This weekend a national story will air about the journey of the Hmong people from Laos and Thailand refugee camps to America.
It will air on CNN's United Shades of America.
And a major part of that story, was filmed in St. Paul which is home to nearly 70,000 Hmong immigrants.
One of the people in that story, is chef Yia Vang, one of co-owners of Union Kitchen in Northeast Minneapolis.
Union Kitchen is a trailer parked in the lot of Sociable Cider Works.
The food is Hmong-made and inspired and while it's made in a vehicle the food itself is the vehicle for the Hmong story.
"We didn't want to cook just for the sake of food, we always said that every dish has a narrative and follow that dish long enough and close enough you get to the people behind the food and once you are there…its not about the food its about the people," said Vang.
Yia's family is the American Hmong Journey story.
His parents are from Laos. They were caught in the quagmire of the Vietnam war and sent to a refugee camp in Thailand.
That's where Yia was born. They left the camp when Yia was 5-years-old, to come to America...St. Paul to be exact.
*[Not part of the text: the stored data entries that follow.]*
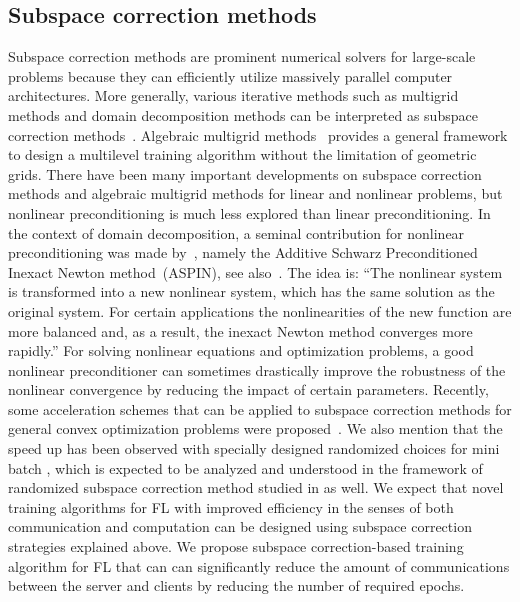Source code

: \begin{itemize}
\subsection{Subspace correction methods}
Subspace correction methods are prominent numerical solvers for large-scale problems because they can efficiently utilize massively parallel computer architectures. More generally, various iterative methods such as multigrid methods and domain decomposition methods can be interpreted as subspace correction methods~\cite{Xu:1992}. Algebraic multigrid methods~\cite{XZ:2017} provides a general framework to design a multilevel training algorithm without the limitation of geometric grids. There have been many important developments on subspace correction methods and algebraic multigrid methods for linear and nonlinear problems, but nonlinear preconditioning is much less explored than linear preconditioning. In the context of domain decomposition, a seminal contribution for nonlinear preconditioning was made by~\cite{CKY:2001}, namely the Additive Schwarz Preconditioned Inexact Newton method~(ASPIN), see also~\cite{CK:2002}. The idea is: “The nonlinear system is transformed into a new nonlinear system, which has the same solution as the original system. For certain applications the nonlinearities of the new function are more balanced and, as a result, the inexact Newton method converges more rapidly.” For solving nonlinear equations and optimization problems, a good nonlinear preconditioner can sometimes drastically improve the robustness of the nonlinear convergence by reducing the impact of certain parameters. 
Recently, some acceleration schemes that can be applied to subspace correction methods for general convex optimization problems were proposed~\cite{Park:2021,Park:2022}. We also mention that the speed up has been observed with specially designed randomized choices for mini batch \cite{li2019convergence,zhou2022convergence}, which is expected to be analyzed and understood in the framework of randomized subspace correction method studied in \cite{hu2019randomized} as well. We expect that novel training algorithms for FL with improved efficiency in the senses of both communication and computation can be designed using subspace correction strategies explained above. We propose subspace correction-based training algorithm for FL that can can significantly reduce the amount of communications between the server and clients by reducing the number of required epochs.


\end{itemize}
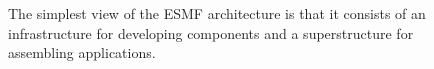 \begin{figure}
\begin{center}
\caption[{ESMF Architecture}] {The simplest view of the ESMF architecture
is that it consists of an infrastructure for developing components and 
a superstructure for assembling applications.}
\label{fig:sandwich}
\end{center}
\end{figure}







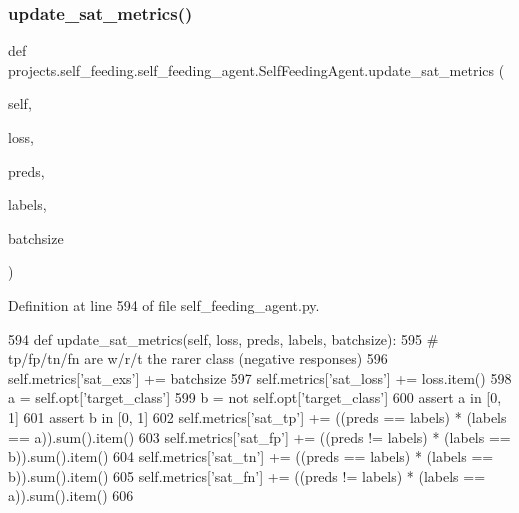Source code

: \subsubsection{\texorpdfstring{update\+\_\+sat\+\_\+metrics()}{update\_sat\_metrics()}}
{\footnotesize\ttfamily def projects.\+self\+\_\+feeding.\+self\+\_\+feeding\+\_\+agent.\+Self\+Feeding\+Agent.\+update\+\_\+sat\+\_\+metrics (\begin{DoxyParamCaption}\item[{}]{self,  }\item[{}]{loss,  }\item[{}]{preds,  }\item[{}]{labels,  }\item[{}]{batchsize }\end{DoxyParamCaption})}



Definition at line 594 of file self\+\_\+feeding\+\_\+agent.\+py.


\begin{DoxyCode}
594     \textcolor{keyword}{def }update\_sat\_metrics(self, loss, preds, labels, batchsize):
595         \textcolor{comment}{# tp/fp/tn/fn are w/r/t the rarer class (negative responses)}
596         self.metrics[\textcolor{stringliteral}{'sat\_exs'}] += batchsize
597         self.metrics[\textcolor{stringliteral}{'sat\_loss'}] += loss.item()
598         a = self.opt[\textcolor{stringliteral}{'target\_class'}]
599         b = \textcolor{keywordflow}{not} self.opt[\textcolor{stringliteral}{'target\_class'}]
600         \textcolor{keyword}{assert} a \textcolor{keywordflow}{in} [0, 1]
601         \textcolor{keyword}{assert} b \textcolor{keywordflow}{in} [0, 1]
602         self.metrics[\textcolor{stringliteral}{'sat\_tp'}] += ((preds == labels) * (labels == a)).sum().item()
603         self.metrics[\textcolor{stringliteral}{'sat\_fp'}] += ((preds != labels) * (labels == b)).sum().item()
604         self.metrics[\textcolor{stringliteral}{'sat\_tn'}] += ((preds == labels) * (labels == b)).sum().item()
605         self.metrics[\textcolor{stringliteral}{'sat\_fn'}] += ((preds != labels) * (labels == a)).sum().item()
606 
\end{DoxyCode}
\mbox{\label{classprojects_1_1self__feeding_1_1self__feeding__agent_1_1SelfFeedingAgent_a89a2bb3f299fe29c018ea39af72446c6}}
They came with almost nothing.
But they came, with a culture, centered around cooking.
"The one thing that you will notice with a lot of Hmong people, especially young Hmong kids when you talk to them the first thing they talk to you about is the food, the food of our mom and dads table," said Vang.
Yia's parents are the main ingredient...in all he does.
His father taught him how to cook meat over an open fire.
His mother...taught him the central tenant to Hmong meals...create the menu not based on only what is offered in the home land.
But by the ingredients offered in the lands that become your home.
"With a people group like the Hmong people we technically don't have a land of our own. We don't have a flag, a state of our own," said Vang. "I really think that being Hmong means adapting so that you create a future of next generation as our parents did for us."
Adapting for Yia...meant keeping the core tenants of his born culture and fusing them with that of his new one.
It's a truly American tale we can sit down with right here at home and sit down to see with the rest of the nation on Sunday night.
The episode featuring Yia and his family will air Sunday night on CNN, on the show "United Shades of America," at 9 p.m.